Today I performed various new exercises, and repeated those you see below in the photos. I feel taller, lighter on my feet, and pain free. Here is a description of those 2 exercises:
Double/Switch 3 Sets of 20
1. Lie on your back with your knees bent and your arms relaxed out to the sides, palms up
* Ankles, knees, hips and shoulders should be in alignment
2. Place a strap around your knees so they can go no more than hip width apart
3. Place a pillow between your feet/ankles
4. Simultaneously pull your knees out against the strap as you press your feet/ankles into the pillow
* Keep your upper body relaxed
* Keep your feet on the floor
5. Hold each movement for about a second
6. Repeat
Purpose: This exercise promotes proper function of the pelvic stabilizers.

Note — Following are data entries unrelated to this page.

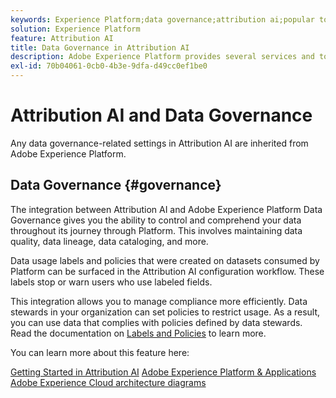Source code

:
 ```yaml
---
keywords: Experience Platform;data governance;attribution ai;popular topics
solution: Experience Platform
feature: Attribution AI
title: Data Governance in Attribution AI
description: Adobe Experience Platform provides several services and tools that allow you to confidently control your collected experience data in order to comply with your business practices, legal obligations, and development process.
exl-id: 70b04061-0cb0-4b3e-9dfa-d49cc0ef1be0
---
```

# Attribution AI and Data Governance

Any data governance-related settings in Attribution AI are inherited from Adobe Experience Platform.

## Data Governance {#governance}

The integration between Attribution AI and Adobe Experience Platform Data Governance gives you the ability to control and comprehend your data throughout its journey through Platform. This involves maintaining data quality, data lineage, data cataloging, and more.

Data usage labels and policies that were created on datasets consumed by Platform can be surfaced in the Attribution AI configuration workflow. These labels stop or warn users who use labeled fields. 

This integration allows you to manage compliance more efficiently. Data stewards in your organization can set policies to restrict usage. As a result, you can use data that complies with policies defined by data stewards. Read the documentation on [Labels and Policies](https://experienceleague.adobe.com/docs/analytics-platform/using/cja-dataviews/data-governance.html) to learn more.

You can learn more about this feature here: 

[Getting Started in Attribution AI](../../attribution-ai/getting-started.md)
[Adobe Experience Platform & Applications](https://experienceleague.adobe.com/docs/blueprints-learn/architecture/architecture-overview/platform-applications.html)
[Adobe Experience Cloud architecture diagrams](https://experienceleague.adobe.com/docs/blueprints-learn/architecture/architecture-overview/experience-cloud.html)

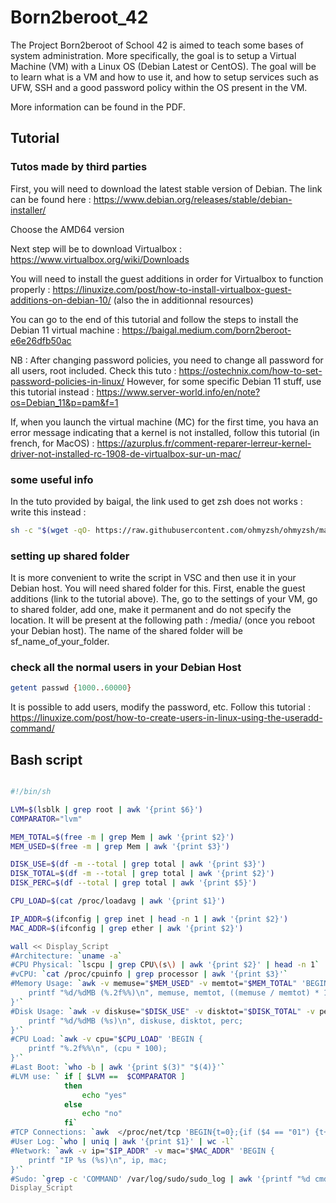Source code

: # Born2beroot_42

The Project Born2beroot of School 42 is aimed to teach some bases of system administration. More specifically, the goal is to setup a Virtual Machine (VM) with a Linux OS (Debian Latest or CentOS). The goal will be to learn what is a VM and how to use it, and how to setup services such as UFW, SSH and a good password policy within the OS present in the VM.

More information can be found in the PDF.

## Tutorial

### Tutos made by third parties

First, you will need to download the latest stable version of Debian. The link can be found here : https://www.debian.org/releases/stable/debian-installer/

Choose the AMD64 version

Next step will be to download Virtualbox : https://www.virtualbox.org/wiki/Downloads

You will need to install the guest additions in order for Virtualbox to function properly : https://linuxize.com/post/how-to-install-virtualbox-guest-additions-on-debian-10/ (also the in additionnal resources)

You can go to the end of this tutorial and follow the steps to install the Debian 11 virtual machine : https://baigal.medium.com/born2beroot-e6e26dfb50ac

NB : After changing password policies, you need to change all password for all users, root included. Check this tuto : https://ostechnix.com/how-to-set-password-policies-in-linux/ However, for some specific Debian 11 stuff, use this tutorial instead : https://www.server-world.info/en/note?os=Debian_11&p=pam&f=1

If, when you launch the virtual machine (MC) for the first time, you hava an error message indicating that a kernel is not installed, follow this tutorial (in french, for MacOS) : https://azurplus.fr/comment-reparer-lerreur-kernel-driver-not-installed-rc-1908-de-virtualbox-sur-un-mac/

### some useful info

In the tuto provided by baigal, the link used to get zsh does not works : write this instead : 
```bash
sh -c "$(wget -qO- https://raw.githubusercontent.com/ohmyzsh/ohmyzsh/master/tools/install.sh)"
```

### setting up shared folder

It is more convenient to write the script in VSC and then use it in your Debian host. You will need shared folder for this. First, enable the guest additions (link to the tutorial above). The, go to the settings of your VM, go to shared folder, add one, make it permanent and do not specify the location. It will be present at the following path : /media/ (once you reboot your Debian host). The name of the shared folder will be sf_name_of_your_folder.

### check all the normal users in your Debian Host

```bash
getent passwd {1000..60000}
```

It is possible to add users, modify the password, etc. Follow this tutorial : https://linuxize.com/post/how-to-create-users-in-linux-using-the-useradd-command/

## Bash script

```bash

#!/bin/sh

LVM=$(lsblk | grep root | awk '{print $6}')
COMPARATOR="lvm"

MEM_TOTAL=$(free -m | grep Mem | awk '{print $2}')
MEM_USED=$(free -m | grep Mem | awk '{print $3}')

DISK_USE=$(df -m --total | grep total | awk '{print $3}')
DISK_TOTAL=$(df -m --total | grep total | awk '{print $2}')
DISK_PERC=$(df --total | grep total | awk '{print $5}')

CPU_LOAD=$(cat /proc/loadavg | awk '{print $1}')

IP_ADDR=$(ifconfig | grep inet | head -n 1 | awk '{print $2}')
MAC_ADDR=$(ifconfig | grep ether | awk '{print $2}')

wall << Display_Script
#Architecture: `uname -a`
#CPU Physical: `lscpu | grep CPU\(s\) | awk '{print $2}' | head -n 1`
#vCPU: `cat /proc/cpuinfo | grep processor | awk '{print $3}'` 
#Memory Usage: `awk -v memuse="$MEM_USED" -v memtot="$MEM_TOTAL" 'BEGIN {
	printf "%d/%dMB (%.2f%%)\n", memuse, memtot, ((memuse / memtot) * 100);
}'`
#Disk Usage: `awk -v diskuse="$DISK_USE" -v disktot="$DISK_TOTAL" -v perc="$DISK_PERC" 'BEGIN {
	printf "%d/%dMB (%s)\n", diskuse, disktot, perc;
}'`
#CPU Load: `awk -v cpu="$CPU_LOAD" 'BEGIN {
	printf "%.2f%%\n", (cpu * 100);
}'`         
#Last Boot: `who -b | awk '{print $(3)" "$(4)}'`
#LVM use: ` if [ $LVM ==  $COMPARATOR ]
		   	then
				echo "yes"
			else
				echo "no"
			fi`
#TCP Connections: `awk  </proc/net/tcp 'BEGIN{t=0};{if ($4 == "01") {t++;}};END{printf "%d ESTABLISHED\n", t}'`
#User Log: `who | uniq | awk '{print $1}' | wc -l`
#Network: `awk -v ip="$IP_ADDR" -v mac="$MAC_ADDR" 'BEGIN {
	printf "IP %s (%s)\n", ip, mac;
}'`
#Sudo: `grep -c 'COMMAND' /var/log/sudo/sudo_log | awk '{printf "%d cmd\n", $1}'`
Display_Script

```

I.T. Bandstretch 1 minute Each Side
1. Lie on your back, with your legs flat and your arms straight out from your shoulders, palms down
2. Tighten your thighs and flex your feet so your toes are pointing up toward the ceiling
3. Keeping your legs straight, flex one leg at the hip to 90 degrees and rotate that leg to floor crossing over the opposite hip
* Allow your hips to twist
* Keep your shoulders on the floor
4. Move your head to the side so you are looking in the opposite direction as your leg is twisting
5. Hold then switch legs and repeat
Purpose: This exercise rotates the spine while stabilizing hip flexion and extension.